DATASET RECORDS >>
━━━━━━━━━━━━━━━━

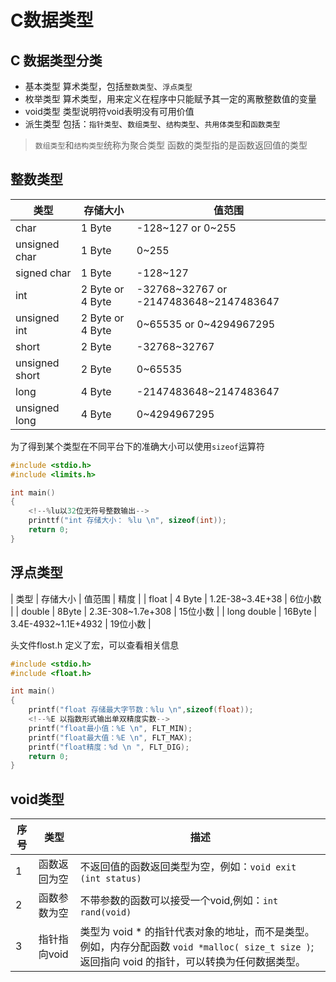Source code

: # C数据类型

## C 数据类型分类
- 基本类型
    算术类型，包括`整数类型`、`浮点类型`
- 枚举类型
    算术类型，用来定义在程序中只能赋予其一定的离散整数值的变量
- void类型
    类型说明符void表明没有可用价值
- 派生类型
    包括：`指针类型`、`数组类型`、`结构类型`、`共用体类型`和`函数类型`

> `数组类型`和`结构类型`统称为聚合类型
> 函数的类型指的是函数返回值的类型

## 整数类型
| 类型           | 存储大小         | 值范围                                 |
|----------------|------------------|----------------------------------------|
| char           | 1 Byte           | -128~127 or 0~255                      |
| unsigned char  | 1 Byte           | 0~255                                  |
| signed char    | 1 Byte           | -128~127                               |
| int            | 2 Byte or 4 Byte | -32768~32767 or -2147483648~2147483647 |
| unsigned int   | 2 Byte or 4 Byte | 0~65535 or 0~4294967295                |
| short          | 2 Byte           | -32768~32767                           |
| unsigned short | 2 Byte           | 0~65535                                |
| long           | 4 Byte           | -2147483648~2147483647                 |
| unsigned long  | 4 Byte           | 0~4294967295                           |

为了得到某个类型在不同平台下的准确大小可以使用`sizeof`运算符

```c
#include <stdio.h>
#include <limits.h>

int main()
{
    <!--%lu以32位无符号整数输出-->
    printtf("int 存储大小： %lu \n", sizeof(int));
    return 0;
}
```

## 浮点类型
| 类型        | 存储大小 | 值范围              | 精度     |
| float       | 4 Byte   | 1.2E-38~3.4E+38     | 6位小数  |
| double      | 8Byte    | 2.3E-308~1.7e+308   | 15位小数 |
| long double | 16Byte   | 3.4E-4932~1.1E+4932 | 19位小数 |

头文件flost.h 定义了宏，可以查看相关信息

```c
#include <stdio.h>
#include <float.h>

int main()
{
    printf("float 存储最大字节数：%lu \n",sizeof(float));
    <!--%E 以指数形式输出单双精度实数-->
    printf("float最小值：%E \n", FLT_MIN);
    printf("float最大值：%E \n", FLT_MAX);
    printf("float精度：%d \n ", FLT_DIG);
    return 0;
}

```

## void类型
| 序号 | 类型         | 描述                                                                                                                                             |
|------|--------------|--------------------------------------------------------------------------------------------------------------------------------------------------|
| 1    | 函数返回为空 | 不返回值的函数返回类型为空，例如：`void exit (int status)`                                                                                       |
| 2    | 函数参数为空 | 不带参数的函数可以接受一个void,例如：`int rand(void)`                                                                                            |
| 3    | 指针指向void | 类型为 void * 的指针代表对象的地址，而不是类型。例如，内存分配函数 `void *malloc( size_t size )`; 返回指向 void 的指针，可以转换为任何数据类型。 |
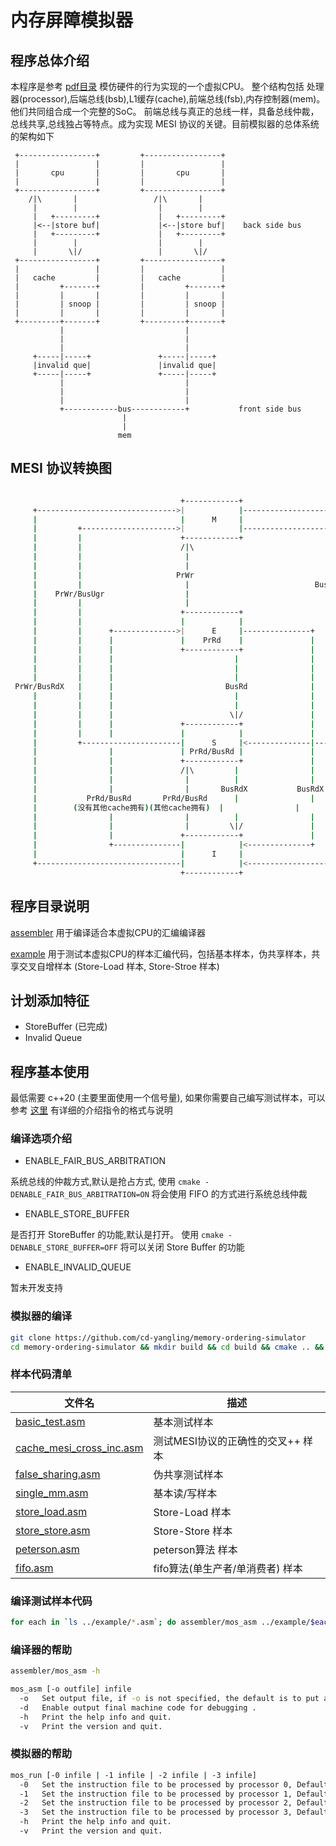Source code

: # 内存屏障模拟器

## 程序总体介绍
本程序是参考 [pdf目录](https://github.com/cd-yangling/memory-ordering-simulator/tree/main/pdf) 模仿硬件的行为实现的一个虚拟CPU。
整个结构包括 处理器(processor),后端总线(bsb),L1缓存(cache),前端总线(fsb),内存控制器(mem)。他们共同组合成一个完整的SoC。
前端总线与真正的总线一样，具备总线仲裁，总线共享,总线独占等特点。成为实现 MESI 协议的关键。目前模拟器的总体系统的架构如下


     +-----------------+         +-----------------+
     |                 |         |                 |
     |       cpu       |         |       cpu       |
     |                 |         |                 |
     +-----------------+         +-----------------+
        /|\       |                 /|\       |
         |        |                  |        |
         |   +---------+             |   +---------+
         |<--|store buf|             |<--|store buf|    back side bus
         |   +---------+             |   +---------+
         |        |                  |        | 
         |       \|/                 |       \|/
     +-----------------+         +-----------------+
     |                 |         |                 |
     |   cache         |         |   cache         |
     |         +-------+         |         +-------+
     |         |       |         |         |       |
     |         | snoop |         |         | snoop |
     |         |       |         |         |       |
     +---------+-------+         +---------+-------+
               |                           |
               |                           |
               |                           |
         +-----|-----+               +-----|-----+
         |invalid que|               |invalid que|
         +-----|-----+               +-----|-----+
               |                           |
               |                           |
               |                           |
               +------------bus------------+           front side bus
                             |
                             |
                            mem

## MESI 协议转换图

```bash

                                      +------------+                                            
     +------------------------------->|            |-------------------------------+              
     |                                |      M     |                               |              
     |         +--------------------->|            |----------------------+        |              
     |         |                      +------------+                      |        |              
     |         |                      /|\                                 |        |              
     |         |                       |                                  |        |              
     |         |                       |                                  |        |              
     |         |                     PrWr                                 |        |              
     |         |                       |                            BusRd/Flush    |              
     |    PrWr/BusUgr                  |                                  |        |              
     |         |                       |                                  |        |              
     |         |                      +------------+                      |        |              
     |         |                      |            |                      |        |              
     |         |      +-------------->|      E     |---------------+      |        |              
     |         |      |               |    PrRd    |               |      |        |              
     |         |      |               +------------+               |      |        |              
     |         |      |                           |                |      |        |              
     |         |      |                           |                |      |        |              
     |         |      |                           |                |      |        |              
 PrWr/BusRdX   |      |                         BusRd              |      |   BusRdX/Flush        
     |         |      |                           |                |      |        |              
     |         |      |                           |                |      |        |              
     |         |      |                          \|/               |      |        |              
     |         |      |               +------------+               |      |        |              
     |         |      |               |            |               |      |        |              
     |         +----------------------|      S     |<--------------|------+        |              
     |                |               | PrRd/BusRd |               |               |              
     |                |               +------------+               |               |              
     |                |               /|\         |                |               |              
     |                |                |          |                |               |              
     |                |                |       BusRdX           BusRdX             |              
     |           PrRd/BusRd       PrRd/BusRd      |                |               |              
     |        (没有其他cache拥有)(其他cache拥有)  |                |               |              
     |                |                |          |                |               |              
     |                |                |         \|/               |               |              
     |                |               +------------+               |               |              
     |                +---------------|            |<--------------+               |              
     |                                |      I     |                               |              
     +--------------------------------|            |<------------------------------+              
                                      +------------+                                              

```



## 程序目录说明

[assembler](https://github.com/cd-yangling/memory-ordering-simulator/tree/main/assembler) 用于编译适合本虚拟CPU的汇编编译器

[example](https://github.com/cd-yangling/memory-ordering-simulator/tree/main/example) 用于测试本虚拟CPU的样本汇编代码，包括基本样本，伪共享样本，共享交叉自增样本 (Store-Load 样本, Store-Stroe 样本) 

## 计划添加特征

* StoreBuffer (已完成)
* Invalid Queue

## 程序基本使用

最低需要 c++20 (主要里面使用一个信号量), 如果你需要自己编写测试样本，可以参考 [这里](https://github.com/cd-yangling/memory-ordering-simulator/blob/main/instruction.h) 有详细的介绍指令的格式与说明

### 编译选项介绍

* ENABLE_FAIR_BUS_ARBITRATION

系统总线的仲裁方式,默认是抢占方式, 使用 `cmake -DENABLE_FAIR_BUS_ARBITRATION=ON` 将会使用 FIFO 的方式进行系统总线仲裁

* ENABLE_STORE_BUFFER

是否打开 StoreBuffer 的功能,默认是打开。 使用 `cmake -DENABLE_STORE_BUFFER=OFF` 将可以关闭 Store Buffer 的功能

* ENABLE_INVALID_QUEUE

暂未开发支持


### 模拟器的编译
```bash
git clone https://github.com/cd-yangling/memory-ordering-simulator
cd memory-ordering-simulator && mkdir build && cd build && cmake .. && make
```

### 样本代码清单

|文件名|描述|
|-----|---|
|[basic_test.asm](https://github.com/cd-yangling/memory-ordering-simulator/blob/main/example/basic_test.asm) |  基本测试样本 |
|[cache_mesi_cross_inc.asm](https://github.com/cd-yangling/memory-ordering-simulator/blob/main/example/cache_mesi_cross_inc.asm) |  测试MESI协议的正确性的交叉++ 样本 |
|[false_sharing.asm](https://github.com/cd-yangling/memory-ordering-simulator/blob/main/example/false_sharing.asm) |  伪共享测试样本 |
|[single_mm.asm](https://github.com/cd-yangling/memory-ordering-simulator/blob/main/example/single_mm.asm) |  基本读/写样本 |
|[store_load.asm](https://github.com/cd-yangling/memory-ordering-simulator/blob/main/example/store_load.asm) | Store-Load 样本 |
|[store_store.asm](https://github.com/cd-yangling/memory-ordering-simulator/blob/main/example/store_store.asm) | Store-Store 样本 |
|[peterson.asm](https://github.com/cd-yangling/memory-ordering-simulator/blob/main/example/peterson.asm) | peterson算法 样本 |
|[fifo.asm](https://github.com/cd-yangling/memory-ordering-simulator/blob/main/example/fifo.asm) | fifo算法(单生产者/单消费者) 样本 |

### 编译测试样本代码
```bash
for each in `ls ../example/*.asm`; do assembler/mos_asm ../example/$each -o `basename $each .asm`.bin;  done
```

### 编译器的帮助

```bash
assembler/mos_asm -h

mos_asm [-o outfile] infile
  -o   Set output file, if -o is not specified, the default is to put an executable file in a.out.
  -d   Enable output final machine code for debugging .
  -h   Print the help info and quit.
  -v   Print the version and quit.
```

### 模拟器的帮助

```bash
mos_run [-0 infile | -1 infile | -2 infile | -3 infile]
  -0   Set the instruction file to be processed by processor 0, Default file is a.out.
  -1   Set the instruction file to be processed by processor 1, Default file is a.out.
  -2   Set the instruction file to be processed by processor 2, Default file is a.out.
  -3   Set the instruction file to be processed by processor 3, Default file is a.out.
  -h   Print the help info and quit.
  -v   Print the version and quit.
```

━━━━━━━━━━━━━━━━

For each line above that contains "output", make a copy.

  -o   Set output file, if -o is not specified, the default is to put an executable file in a.out.
  -d   Enable output final machine code for debugging .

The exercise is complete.